Deila believes he is adapting well to his new environment, although he has quickly discovered that anonymity is not an option for the manager of Celtic as he strives to balance his professional life with the need for some relaxation.

“I have gone out for dinner a couple of times,” he said. “Three weeks ago, I was outside waiting for a taxi to go home and decided to go into the nearest pub to get a beer. I now realise I shouldn’t do that!

“Everyone was very polite but it was too much. I was there for 15 minutes and everyone was very friendly but it was too much. People wanted to talk to me about Celtic and have their picture taken with me and things like that. It was okay, you get used to that. It’s fantastic that it’s so positive. Nothing has been negative. People tell me they want me to succeed and the Celtic supporters have been amazing.

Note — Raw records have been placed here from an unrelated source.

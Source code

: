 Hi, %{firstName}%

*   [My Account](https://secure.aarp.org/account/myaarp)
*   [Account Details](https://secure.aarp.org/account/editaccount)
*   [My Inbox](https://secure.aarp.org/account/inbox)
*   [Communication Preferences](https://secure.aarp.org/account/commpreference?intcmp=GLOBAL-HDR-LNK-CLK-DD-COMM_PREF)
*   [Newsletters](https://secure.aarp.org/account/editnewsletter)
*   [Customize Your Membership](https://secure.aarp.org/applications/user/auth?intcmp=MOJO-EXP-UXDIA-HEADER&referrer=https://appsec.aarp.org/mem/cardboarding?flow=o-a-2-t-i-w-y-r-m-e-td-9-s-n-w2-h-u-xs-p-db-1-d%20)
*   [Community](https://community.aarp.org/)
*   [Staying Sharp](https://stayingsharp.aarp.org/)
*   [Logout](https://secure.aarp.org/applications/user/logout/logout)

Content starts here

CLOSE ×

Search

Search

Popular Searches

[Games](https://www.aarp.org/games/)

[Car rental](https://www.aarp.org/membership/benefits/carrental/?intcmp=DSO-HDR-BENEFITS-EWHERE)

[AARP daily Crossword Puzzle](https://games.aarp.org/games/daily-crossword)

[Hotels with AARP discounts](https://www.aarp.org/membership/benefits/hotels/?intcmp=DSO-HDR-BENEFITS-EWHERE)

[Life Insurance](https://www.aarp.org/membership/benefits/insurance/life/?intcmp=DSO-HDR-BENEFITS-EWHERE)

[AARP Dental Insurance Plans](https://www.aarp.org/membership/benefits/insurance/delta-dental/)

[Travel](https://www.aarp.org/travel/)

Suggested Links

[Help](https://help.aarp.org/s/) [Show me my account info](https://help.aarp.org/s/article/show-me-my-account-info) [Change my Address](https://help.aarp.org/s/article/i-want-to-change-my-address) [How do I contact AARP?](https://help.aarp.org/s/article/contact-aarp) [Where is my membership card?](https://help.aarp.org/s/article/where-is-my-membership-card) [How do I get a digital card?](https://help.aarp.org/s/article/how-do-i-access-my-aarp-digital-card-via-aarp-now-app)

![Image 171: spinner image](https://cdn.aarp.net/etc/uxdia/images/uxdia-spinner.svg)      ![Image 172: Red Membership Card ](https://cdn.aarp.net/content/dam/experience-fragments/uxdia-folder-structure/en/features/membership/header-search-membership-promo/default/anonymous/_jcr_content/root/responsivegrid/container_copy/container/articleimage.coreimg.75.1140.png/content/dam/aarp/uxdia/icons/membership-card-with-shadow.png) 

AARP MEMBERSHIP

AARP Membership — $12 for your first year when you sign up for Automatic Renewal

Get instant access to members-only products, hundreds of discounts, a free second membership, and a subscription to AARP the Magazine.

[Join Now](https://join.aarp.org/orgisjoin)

“It’s been a tough few weeks but at the same time I’ve felt like I’m living. I’m learning too. Before (at Stromsgodset) I was working automatically but now I have to push myself to new limits. That’s why I am here and I know I can cope with it. It has been hard but every day has been fantastic also.

“Everywhere I go, it’s new. Every person I meet, they’re new. I need to get a routine and then find holes to relax in. I don’t want to find I’m just spinning around in the washing machine. You have to come out of it sometimes to reflect. If you are a leader you need to reflect. You need time by yourself to see the next step, and you have to always be a step ahead. It’s been hard in the beginning but over time it will become easier.

“One of the things I do to take time out is go running. I also like being with friends and talking with them. I have people from Norway visiting me at the moment and that’s good because I’m a social person. I have also got my golf clubs now and have been trying to use them at the course next to where I am staying. Other than that, I just like to relax and watch television, but that’s something I haven’t done for seven weeks. I also haven’t gone to see a movie.

“My first impressions of Glasgow are that people here are unbelievably interested in football. I am sick of seeing Sky Sports – you see it everywhere you go! It’s like news 24 hours a day all about football, not like in Norway.

“But the people are very warm, very open and genuine. Celtic supporters are like a family. It’s like you are born to be a Celtic supporter. It really means something and it’s huge for me to see that.”

Deila’s home bow in front of those fans has been delayed because of the stadium’s part in the Commonwealth Games and he is eager to savour the occasion this afternoon as last season’s Premiership flag is unfurled by former owner Fergus McCann before kick-off.

“It’s huge for me personally, unbelievable,” he said. “You feel the expectations of course. And you just want to make these people happy. You get that picture in your head.

“I said many times it’s my dream - to play fantastic football against good teams in a full stadium. Money is nothing compared to that. Trophies are nothing compared to that. It’s the ultimate experience and it’s what I have in my mind.

“I was at Celtic Park when I was announced as manager but Thursday this week was the first time I walked out of the tunnel onto the pitch. I wanted to see it, to look at the dressing rooms, just to sample it and familiarise myself with it.

“For me, there have been a lot of new experiences already. You come to a new country, a new language, a new city. You come to a new staff and new players and you have to cope with that. Everywhere you go is a new place. Even going to your stadium and playing in front of 60,000 people.

“These things are what you have to prepare for in your mind and be ready for. At times it’s like nothing you have ever experienced. Other times it’s like ‘no problem’ and you don’t think about it. So I have to prepare for everything happening around me.

“It’s like new players coming here. It’s not easy to just come in and perform well. You have to feel as if you are safe and familiar and know the situation and what is around you. I’m looking forward to it.”